Mindset Comes Before Innovation

 

In a previous post Real Innovation is Not Problem Solving, I chose a title I knew was provocative, and one I labored over. I debated with myself over whether to perhaps make it: Innovation is Not Necessarily Problem Solving, or …is Not Always Problem Solving, or …is More Than Problem Solving. I chose the blunter version partly to see if it would prompt any response and it certainly did. Since being reposted on the Innovation Excellence Group on LinkedIn, it has sparked a lively discussion, one that prompted some additional thoughts I think are worth sharing.

I’m convinced there really is a qualitative difference between innovation and problem solving…and there are compelling reasons why this is more than a matter of semantics. It matters because a problem solving mindset is different from what I call an innovator mindset. And the mindset we hold to a great degree determines how we apply our creativity and the resources that are available to us.

Problem solving typically prompts us to do something that Nobel Laureate Herbert Simon called satisficing, it’s a reaction to some challenge or deficit or unmet goal. It requires that we find a way to correct the deficit or reach the goal but not necessarily anything more. When our focus is only on solving the problem at hand, we’re limiting the scope of our thinking to those things that may address that problem. We’re also limiting the times when we apply our creativity to those occasions when we have a problem to solve. So we limit both the scope of our inventiveness and the times when we use it. Frankly, this is how most of us go through life and conduct our business, thinking: If it’s not broken, don’t fix it. Innovation is about fixing what isn’t broken.

While innovation may be prompted by some problem, it need not be and when it is, it entails something more than a simple solution. If the brakes on a car are wearing out, I can replace the brake pads (problems solving) or I can design an improved longer lasting brake pad (innovation) or I can design a different kind of brake that uses electrical resistance instead of friction (more innovative), or I can design a hover craft that has no wheels in need of slowing down. (breakthrough innovation) or I can design teleportation and eliminate any need for a vehicle, and so on. Innovation may render the initial problem trivial or irrelevant. If we ever invent teleportation, it will solve the problem of brake pads wearing out, but I doubt that anyone will argue that that problem will have been the reason for such a dramatic invention.

Strictly speaking all of these innovations are solutions to a problem but what distinguishes innovation is that it goes beyond that basic requirement in a way that is qualitatively different. It’s the desire and ability to do more than just solve a problem, by rethinking the nature of the problem itself, or inventing some enhancement that has no underlying problem to solve. Innovators don’t wait for a problem to be identified to begin seeking improvements. When a problem happens to be the incident cause, I’m arguing that in a very real sense there may be a different and additional activity—a kind of meta problem solving occurring that deserves its own definition, and the one I would give it is: innovation.

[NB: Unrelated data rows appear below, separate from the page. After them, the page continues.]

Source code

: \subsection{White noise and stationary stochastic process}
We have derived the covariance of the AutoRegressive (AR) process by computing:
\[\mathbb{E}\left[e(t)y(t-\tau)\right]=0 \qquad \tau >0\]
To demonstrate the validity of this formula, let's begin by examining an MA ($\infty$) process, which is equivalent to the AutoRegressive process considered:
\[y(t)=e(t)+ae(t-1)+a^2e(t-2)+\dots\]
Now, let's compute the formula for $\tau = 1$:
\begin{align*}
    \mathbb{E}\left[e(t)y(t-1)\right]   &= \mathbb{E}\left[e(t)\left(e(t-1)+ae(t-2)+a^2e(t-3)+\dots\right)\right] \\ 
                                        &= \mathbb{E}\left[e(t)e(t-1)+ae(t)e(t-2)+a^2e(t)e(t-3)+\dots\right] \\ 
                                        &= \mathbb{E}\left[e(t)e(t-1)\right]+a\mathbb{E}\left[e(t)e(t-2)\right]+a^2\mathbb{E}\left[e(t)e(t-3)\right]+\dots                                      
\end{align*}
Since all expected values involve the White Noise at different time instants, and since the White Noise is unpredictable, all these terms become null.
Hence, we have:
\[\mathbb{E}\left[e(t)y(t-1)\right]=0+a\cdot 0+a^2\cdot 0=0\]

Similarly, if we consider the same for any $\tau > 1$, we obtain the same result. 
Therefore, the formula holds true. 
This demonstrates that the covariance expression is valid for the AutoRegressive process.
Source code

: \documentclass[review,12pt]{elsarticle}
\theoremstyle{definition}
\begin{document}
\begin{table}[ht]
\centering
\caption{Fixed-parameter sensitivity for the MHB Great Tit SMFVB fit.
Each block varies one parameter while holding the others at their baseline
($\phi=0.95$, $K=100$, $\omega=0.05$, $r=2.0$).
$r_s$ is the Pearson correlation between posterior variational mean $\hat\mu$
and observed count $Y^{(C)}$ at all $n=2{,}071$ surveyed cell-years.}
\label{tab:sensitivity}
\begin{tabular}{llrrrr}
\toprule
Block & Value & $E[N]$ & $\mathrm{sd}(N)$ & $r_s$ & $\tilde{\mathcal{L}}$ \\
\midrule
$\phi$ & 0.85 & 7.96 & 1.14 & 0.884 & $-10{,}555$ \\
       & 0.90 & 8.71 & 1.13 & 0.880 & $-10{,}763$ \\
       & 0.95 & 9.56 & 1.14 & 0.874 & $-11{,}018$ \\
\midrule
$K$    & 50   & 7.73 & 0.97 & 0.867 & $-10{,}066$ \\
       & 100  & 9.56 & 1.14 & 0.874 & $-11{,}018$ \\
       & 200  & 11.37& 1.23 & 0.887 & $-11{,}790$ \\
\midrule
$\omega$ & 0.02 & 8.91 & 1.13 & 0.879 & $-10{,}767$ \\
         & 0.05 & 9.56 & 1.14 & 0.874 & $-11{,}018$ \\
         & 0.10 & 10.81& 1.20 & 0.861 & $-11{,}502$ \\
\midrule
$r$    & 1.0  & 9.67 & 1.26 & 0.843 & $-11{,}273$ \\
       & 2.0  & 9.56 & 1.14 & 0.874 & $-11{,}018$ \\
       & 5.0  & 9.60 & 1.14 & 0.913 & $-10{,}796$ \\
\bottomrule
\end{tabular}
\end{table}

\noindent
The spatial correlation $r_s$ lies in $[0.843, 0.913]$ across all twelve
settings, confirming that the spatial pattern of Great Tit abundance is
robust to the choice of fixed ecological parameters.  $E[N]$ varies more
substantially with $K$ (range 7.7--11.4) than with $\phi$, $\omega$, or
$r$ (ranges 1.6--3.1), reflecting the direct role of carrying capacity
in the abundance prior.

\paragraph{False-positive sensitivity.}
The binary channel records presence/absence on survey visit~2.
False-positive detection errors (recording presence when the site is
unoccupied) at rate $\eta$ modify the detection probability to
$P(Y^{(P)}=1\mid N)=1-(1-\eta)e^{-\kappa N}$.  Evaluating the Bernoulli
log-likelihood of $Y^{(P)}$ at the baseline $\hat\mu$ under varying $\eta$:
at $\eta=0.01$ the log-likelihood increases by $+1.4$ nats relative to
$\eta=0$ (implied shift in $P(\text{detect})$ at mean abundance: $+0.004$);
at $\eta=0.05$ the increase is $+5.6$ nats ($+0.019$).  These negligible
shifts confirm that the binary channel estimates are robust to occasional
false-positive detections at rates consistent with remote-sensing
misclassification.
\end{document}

So, why am I pushing this distinction? Mindset is crucial because it occurs upstream from innovation. It’s the frame of mind we hold that determines whether or not we’re going to be innovative. When our mindset is focused only on solving problems, our ability to innovate is limited. But when we look for potential enhancements, we’re thinking much more broadly.

Mindset is the collection of attitudes, assumptions and beliefs we carry around with us. These are choices (although frequently unconscious ones) that determine our capacity to innovate. To be at our most effective and inventive and adaptive, we need to first get our mindset in the right place and that means doing more than looking for problems to solve. An innovator mindset is a sustained way of thinking and perceiving the world and the challenges we face, one that continually values and pursues enhancements, not just solutions.